Cette organisation nombreuse et efficace est contemporaine de mouvements politiques de grande ampleur, et notamment de l’alliance massive des diverses organisations de lutte étudiantes avec la résistance locale au projet d’aéroport à Sanrizuka. Front de Libération du Japon – L’Été à Sanrizuka documente, entre autres choses, cette alliance (pour donner une idée de son ampleur, et de la pertinence du vocabulaire guerrier sans cesse déployé pour raconter toute cette histoire, les batailles à Sanrizuka ont pu voir s’affronter en rase campagne 20 000 opposants et 30 000 policiers au même moment). Mais ce premier film est aussi un pivot dans la filmographie d’Ogawa Pro, le lieu d’un changement radical né de la rencontre du groupe avec les habitants du lieu, ces fermiers organisés qui refusent d’abandonner leurs terres. Ainsi le monologue final du film – celui de cette femme de Sanrizuka qui explique, sur le seuil de sa maison, tout ce que ces premières années de combat ont changé pour elle, et la nécessité de « répondre à la violence par la violence » pour sauver sa peau et imaginer « un monde meilleur » – ouvre avec force sur la série qui suivra, cinq autres films épiques sur la résistance tenace de quelques villageois aux troupes armées de l’État Japonais. Si l’aéroport commence péniblement à sortir de terre en 1972, s’il sera inauguré en 1978 avec dix ans de retard (et une seule piste au lieu des trois prévues initialement), et si cette défaite et la tristesse qui lui correspond commencent à se faire apparentes dans les années précédant l’inauguration, la résistance à l’aéroport n’est pourtant pas éteinte à ce jour : celui-ci, assez éloigné de la capitale qu’il dessert, apparaît comme enclavé au milieu d’une poche de résistance encore vivace, plutôt que l’inverse.

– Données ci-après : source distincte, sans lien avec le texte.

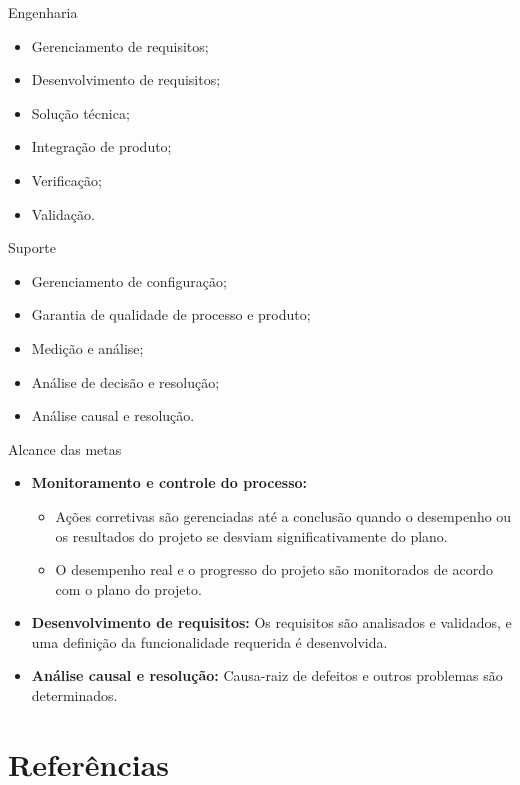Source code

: \begin{frame}{Engenharia}
  \begin{itemize}[<+->]
  \item Gerenciamento de requisitos;
  \item Desenvolvimento de requisitos;
  \item Solução técnica;
  \item Integração de produto;
  \item Verificação;
  \item Validação.
  \end{itemize}
\end{frame}

\begin{frame}{Suporte}
  \begin{itemize}
  \item Gerenciamento de configuração;
  \item Garantia de qualidade de processo e produto;
  \item Medição e análise;
  \item Análise de decisão e resolução;
  \item Análise causal e resolução.
  \end{itemize}
\end{frame}

\begin{frame}{Alcance das metas}
  \begin{itemize}
  \item {\bf Monitoramento e controle do processo:} 
    \begin{itemize}
    \item Ações corretivas são gerenciadas até a conclusão quando o
      desempenho ou os resultados do projeto se desviam
      significativamente do plano.
    \item O desempenho real e o progresso do projeto são monitorados
      de acordo com o plano do projeto.
    \end{itemize}
  \item {\bf Desenvolvimento de requisitos:} Os requisitos são
    analisados e validados, e uma definição da funcionalidade
    requerida é desenvolvida.
  \item {\bf Análise causal e resolução:} Causa-raiz de defeitos e
    outros problemas são determinados.
  \end{itemize}
\end{frame}

\section{Referências}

Mais Ogawa Pro ne s’en est pas tenu là. La réalisation du Village de Heta (1973), dernier volet de la série qui est l’un des plus aboutis et émouvants, est marquée par l’essoufflement de la lutte à Sanrizuka. Après ce film, le collectif réfléchit à la possibilité de déménager sa base de travail. Ils continuent à montrer leurs films partout au Japon, alors qu’une partie du groupe tourne Dokkoi ! Le Chant des humains, sous-titré Kotobukicho : le quartier des ouvriers libérés (1975) à Yokohama : ce film se place dans la continuité des méthodes de travail inventées à Sanrizuka, pour réaliser le portrait d’une communauté de travailleurs journaliers exploités, habitant un quartier marginal de cette ville portuaire du Japon.

Le dernier grand tournant dans la vie et dans l’œuvre (qui sont résolument inséparables) du collectif se produit à la fin de l’année 1974. Shinsuke Ogawa et Ogawa Pro organisent une série de projections de leurs films dans la province rurale de Yamagata, dans le Nord du Japon, avec l’aide et la complicité d’habitants de la zone, qui proposent au collectif de s’y installer. Ogawa Pro s’établit définitivement au village de Magino en 1975, dans une ancienne grange qu’ils transforment en logement et en atelier de fabrication de films. Depuis Le Village de Heta, le collectif avait commencé à s’interroger sur la façon dont les mouvements révolutionnaires japonais s’enracinaient dans des traditions paysannes très anciennes. Au cours de ses années chez les paysans de Sanrizuka, le collectif avait développé une grande familiarité avec le milieu rural, qui allait se transformer en une vaste recherche filmique, empreinte d’utopie, sur les origines de la société japonaise. Dans un entretien de 1987 pour le dossier de presse du film L’Histoire du village de Magino, Ogawa met en parallèle et en opposition les deux dernières « périodes » de sa filmographie, évoquant la différence entre la vive résistance de Sanrizuka et l’état de décrépitude dans laquelle se trouvent des villages comme Magino, minés par l’exode rural :

« Je me suis toujours demandé pourquoi je suis venu ici [à Yamagata] après avoir documenté les luttes contre l’aéroport. Je n’ai jamais réussi à le savoir. Il y a peu de temps, je me suis rendu compte qu’il s’agissait d’établir une comparaison entre le déclin naturel d’une communauté et la survivance vibrante d’une autre, annihilée parce qu’il était « nécessaire » de construire un aéroport à cet endroit. Ce contraste est au cœur de mes documentaires. »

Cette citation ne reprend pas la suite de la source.